• **THE PROBLEM**
Every line that includes the word "Hours" needs to be copied from the listing.

______________________________

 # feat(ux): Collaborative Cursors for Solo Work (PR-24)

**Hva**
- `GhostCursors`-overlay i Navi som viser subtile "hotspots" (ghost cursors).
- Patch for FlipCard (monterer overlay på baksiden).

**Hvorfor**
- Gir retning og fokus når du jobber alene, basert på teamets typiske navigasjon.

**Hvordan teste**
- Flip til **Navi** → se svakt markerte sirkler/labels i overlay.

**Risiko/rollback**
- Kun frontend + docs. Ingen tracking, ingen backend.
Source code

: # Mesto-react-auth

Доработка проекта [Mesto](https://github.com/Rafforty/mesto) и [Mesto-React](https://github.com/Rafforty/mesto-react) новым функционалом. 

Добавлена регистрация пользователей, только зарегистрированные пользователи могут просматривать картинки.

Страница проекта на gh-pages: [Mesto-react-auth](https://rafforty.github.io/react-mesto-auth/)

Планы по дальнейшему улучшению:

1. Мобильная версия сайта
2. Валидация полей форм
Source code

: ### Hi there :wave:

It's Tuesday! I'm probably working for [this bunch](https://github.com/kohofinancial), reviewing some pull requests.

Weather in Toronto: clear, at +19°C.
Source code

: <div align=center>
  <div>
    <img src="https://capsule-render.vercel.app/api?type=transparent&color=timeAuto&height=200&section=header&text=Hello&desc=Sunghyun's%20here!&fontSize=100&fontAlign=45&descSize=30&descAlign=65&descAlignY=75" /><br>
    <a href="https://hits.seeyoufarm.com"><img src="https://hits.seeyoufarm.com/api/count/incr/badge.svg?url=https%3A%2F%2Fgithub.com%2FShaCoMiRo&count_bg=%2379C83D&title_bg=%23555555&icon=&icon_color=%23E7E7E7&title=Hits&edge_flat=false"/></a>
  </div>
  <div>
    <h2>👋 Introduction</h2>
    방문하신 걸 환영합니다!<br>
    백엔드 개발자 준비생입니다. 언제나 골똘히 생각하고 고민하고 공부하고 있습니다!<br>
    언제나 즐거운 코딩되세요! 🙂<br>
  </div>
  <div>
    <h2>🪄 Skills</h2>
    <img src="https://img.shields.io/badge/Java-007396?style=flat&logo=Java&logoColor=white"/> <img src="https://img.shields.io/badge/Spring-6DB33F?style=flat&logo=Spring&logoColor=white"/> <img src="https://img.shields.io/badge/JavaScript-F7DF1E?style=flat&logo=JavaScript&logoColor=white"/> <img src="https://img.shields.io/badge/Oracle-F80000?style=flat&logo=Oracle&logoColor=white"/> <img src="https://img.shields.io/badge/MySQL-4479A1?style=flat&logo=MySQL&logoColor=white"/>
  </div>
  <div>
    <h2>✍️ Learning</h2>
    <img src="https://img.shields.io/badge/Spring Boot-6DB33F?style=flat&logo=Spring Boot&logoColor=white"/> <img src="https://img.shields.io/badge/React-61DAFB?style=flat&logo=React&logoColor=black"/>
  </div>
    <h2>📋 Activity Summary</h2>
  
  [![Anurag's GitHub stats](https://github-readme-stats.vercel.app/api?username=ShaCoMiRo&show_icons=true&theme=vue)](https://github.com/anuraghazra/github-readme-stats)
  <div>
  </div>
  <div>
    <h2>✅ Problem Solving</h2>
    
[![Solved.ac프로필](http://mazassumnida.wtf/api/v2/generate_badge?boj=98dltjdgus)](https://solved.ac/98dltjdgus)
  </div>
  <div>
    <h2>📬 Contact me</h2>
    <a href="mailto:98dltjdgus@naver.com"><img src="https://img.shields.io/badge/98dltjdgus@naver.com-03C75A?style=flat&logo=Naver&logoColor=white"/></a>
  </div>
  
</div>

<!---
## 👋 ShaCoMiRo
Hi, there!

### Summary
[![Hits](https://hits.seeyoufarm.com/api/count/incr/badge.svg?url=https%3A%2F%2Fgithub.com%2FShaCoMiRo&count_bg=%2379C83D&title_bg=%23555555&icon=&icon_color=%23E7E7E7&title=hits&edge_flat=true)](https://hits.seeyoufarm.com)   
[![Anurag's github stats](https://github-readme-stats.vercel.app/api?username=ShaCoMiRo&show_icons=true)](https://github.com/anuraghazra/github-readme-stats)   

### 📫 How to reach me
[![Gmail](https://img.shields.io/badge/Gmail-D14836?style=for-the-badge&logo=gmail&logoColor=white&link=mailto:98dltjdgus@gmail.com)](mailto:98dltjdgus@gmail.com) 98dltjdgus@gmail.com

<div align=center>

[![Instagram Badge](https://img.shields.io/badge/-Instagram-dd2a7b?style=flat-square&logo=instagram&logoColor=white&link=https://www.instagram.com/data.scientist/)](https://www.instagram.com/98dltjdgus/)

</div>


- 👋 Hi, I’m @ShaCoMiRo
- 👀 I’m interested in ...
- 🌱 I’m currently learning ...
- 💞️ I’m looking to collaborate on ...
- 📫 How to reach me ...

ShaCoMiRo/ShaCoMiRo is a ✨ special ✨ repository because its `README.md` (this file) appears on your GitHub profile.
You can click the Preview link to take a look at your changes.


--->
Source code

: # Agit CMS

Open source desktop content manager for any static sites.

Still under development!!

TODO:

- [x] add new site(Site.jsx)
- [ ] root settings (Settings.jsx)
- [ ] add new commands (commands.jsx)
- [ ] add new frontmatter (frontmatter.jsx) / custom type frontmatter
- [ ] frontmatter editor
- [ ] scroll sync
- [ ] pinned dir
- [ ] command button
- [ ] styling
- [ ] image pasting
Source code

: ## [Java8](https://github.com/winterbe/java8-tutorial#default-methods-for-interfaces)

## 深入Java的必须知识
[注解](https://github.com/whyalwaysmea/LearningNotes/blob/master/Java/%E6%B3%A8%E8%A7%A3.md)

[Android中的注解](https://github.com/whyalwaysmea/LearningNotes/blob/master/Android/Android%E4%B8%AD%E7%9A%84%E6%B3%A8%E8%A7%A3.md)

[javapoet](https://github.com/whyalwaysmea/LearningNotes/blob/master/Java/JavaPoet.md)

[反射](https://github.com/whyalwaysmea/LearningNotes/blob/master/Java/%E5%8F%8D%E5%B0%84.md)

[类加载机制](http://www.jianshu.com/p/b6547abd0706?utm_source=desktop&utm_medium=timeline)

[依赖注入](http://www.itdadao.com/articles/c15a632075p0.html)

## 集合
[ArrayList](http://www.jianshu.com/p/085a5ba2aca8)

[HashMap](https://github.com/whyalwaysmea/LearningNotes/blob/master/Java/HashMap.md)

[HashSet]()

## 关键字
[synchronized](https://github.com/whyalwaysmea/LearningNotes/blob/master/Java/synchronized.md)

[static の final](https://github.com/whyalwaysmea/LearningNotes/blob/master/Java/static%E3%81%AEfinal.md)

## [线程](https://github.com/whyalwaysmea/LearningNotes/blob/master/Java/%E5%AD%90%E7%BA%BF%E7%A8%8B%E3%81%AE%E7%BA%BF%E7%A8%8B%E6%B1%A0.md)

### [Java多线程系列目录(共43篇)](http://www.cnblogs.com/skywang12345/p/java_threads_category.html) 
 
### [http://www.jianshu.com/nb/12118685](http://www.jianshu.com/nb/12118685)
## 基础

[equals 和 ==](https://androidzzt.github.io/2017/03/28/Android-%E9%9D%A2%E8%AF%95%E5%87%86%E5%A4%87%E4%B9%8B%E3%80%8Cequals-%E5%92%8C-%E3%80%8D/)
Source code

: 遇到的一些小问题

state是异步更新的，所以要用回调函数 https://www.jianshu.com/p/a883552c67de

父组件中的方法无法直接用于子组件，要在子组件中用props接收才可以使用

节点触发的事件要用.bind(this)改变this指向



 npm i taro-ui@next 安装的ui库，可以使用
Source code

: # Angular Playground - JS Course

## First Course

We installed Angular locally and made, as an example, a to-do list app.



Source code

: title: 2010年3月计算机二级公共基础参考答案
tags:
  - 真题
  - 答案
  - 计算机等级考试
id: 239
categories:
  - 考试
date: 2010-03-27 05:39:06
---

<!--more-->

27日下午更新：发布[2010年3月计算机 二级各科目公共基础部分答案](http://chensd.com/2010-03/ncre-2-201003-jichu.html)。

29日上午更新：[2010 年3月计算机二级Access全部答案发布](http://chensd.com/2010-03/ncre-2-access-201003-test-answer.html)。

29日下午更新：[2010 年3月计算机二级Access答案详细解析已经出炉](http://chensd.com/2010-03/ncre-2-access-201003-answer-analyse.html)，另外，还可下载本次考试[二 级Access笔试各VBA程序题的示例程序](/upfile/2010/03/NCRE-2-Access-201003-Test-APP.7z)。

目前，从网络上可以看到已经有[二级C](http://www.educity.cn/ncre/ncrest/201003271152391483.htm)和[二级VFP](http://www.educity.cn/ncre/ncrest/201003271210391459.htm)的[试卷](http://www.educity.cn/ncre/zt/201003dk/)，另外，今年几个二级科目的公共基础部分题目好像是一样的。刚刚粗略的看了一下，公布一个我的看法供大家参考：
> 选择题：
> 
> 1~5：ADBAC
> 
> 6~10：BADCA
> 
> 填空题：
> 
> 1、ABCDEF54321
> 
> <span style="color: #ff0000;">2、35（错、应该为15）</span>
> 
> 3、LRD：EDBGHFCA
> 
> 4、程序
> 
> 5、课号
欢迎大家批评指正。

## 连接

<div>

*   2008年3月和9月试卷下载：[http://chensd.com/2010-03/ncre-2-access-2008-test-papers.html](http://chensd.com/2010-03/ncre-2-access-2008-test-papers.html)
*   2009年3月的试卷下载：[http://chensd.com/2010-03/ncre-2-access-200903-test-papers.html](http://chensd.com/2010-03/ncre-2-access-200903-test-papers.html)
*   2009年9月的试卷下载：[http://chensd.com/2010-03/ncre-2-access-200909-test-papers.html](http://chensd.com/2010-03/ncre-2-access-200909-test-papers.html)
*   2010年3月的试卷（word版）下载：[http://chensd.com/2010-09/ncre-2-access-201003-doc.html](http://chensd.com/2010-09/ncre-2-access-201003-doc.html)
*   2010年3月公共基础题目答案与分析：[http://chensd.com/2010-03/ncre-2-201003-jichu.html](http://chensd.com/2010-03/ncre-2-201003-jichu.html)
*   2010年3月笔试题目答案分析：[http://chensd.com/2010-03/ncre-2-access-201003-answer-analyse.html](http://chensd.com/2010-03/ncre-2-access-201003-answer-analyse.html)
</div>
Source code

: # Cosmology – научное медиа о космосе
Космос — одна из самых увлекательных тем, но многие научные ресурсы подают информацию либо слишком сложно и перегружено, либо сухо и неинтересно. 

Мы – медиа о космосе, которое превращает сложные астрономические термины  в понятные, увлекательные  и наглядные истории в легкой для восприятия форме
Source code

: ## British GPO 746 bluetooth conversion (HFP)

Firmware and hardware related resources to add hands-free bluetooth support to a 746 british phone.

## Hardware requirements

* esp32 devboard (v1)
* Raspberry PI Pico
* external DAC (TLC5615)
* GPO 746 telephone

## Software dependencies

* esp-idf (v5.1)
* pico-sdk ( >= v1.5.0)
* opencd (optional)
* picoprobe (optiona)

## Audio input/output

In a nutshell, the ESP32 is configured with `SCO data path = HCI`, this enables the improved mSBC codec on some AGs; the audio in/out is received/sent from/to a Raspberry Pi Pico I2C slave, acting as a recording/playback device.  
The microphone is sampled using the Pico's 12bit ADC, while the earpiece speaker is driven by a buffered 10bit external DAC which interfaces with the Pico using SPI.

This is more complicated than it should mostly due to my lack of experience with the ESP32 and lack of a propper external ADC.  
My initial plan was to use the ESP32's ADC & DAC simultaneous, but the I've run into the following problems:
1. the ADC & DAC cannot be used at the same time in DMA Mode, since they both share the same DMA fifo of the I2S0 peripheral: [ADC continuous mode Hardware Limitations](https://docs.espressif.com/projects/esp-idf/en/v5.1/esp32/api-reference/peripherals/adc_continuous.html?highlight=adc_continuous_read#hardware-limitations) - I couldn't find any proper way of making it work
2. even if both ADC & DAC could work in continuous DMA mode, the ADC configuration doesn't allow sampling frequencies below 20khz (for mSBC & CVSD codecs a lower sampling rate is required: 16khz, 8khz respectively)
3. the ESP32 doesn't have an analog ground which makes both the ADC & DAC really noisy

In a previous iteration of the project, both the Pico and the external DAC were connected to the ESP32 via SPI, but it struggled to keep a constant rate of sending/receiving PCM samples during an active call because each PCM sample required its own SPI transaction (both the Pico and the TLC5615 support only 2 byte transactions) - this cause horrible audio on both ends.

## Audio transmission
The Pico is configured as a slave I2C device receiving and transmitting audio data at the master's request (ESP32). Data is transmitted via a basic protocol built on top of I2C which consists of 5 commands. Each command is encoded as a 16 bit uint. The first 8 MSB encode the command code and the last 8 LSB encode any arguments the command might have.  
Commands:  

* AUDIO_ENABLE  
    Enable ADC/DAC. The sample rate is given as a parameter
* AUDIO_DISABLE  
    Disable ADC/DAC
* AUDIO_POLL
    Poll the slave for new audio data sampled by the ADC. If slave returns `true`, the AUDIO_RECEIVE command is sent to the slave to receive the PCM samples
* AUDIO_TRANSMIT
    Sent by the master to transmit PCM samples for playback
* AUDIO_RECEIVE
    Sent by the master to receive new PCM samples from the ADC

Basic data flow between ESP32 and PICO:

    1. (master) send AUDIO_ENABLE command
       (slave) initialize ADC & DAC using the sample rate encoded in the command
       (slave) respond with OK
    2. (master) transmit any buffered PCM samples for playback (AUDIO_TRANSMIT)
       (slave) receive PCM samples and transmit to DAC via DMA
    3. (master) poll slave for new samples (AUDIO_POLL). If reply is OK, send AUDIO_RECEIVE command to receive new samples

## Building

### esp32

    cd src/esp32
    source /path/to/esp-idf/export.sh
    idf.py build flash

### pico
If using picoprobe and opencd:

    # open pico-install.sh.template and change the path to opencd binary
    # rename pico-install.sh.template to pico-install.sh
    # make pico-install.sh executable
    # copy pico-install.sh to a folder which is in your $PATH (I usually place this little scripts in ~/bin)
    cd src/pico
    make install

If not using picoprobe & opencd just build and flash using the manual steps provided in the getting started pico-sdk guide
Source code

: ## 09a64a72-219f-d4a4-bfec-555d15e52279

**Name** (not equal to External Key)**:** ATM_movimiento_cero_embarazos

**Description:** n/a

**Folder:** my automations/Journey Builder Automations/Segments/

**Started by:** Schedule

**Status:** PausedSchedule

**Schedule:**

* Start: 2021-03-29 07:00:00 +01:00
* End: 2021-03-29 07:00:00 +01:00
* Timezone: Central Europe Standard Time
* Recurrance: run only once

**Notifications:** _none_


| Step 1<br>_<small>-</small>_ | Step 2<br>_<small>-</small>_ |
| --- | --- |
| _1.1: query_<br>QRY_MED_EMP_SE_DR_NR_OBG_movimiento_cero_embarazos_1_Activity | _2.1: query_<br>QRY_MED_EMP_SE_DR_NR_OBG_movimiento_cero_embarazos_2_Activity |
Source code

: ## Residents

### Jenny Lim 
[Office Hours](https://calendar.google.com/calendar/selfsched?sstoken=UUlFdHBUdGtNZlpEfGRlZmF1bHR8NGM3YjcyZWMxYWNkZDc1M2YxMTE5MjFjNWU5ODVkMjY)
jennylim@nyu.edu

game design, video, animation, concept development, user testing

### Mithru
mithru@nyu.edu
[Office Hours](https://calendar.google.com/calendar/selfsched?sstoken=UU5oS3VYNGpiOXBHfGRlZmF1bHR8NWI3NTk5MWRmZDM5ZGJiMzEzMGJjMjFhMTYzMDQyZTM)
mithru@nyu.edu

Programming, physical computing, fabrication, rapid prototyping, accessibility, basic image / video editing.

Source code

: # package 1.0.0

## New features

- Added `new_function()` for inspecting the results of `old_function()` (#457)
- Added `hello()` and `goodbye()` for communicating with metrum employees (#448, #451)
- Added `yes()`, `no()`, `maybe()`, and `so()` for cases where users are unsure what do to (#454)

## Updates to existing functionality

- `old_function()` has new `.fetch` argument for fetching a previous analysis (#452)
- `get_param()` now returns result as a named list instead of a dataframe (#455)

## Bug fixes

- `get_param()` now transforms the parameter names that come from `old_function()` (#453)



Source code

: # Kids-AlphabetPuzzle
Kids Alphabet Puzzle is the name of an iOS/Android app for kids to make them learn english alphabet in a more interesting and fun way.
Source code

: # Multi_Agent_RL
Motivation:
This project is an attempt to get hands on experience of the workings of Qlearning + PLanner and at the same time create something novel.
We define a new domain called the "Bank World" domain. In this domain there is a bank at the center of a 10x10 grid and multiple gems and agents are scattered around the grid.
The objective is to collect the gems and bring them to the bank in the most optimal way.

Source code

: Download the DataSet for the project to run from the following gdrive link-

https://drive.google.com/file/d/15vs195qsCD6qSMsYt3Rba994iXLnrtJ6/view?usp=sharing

______________________________

• **ANSWER TO THE PROBLEM**
[Office Hours](https://calendar.google.com/calendar/selfsched?sstoken=UUlFdHBUdGtNZlpEfGRlZmF1bHR8NGM3YjcyZWMxYWNkZDc1M2YxMTE5MjFjNWU5ODVkMjY)
[Office Hours](https://calendar.google.com/calendar/selfsched?sstoken=UU5oS3VYNGpiOXBHfGRlZmF1bHR8NWI3NTk5MWRmZDM5ZGJiMzEzMGJjMjFhMTYzMDQyZTM)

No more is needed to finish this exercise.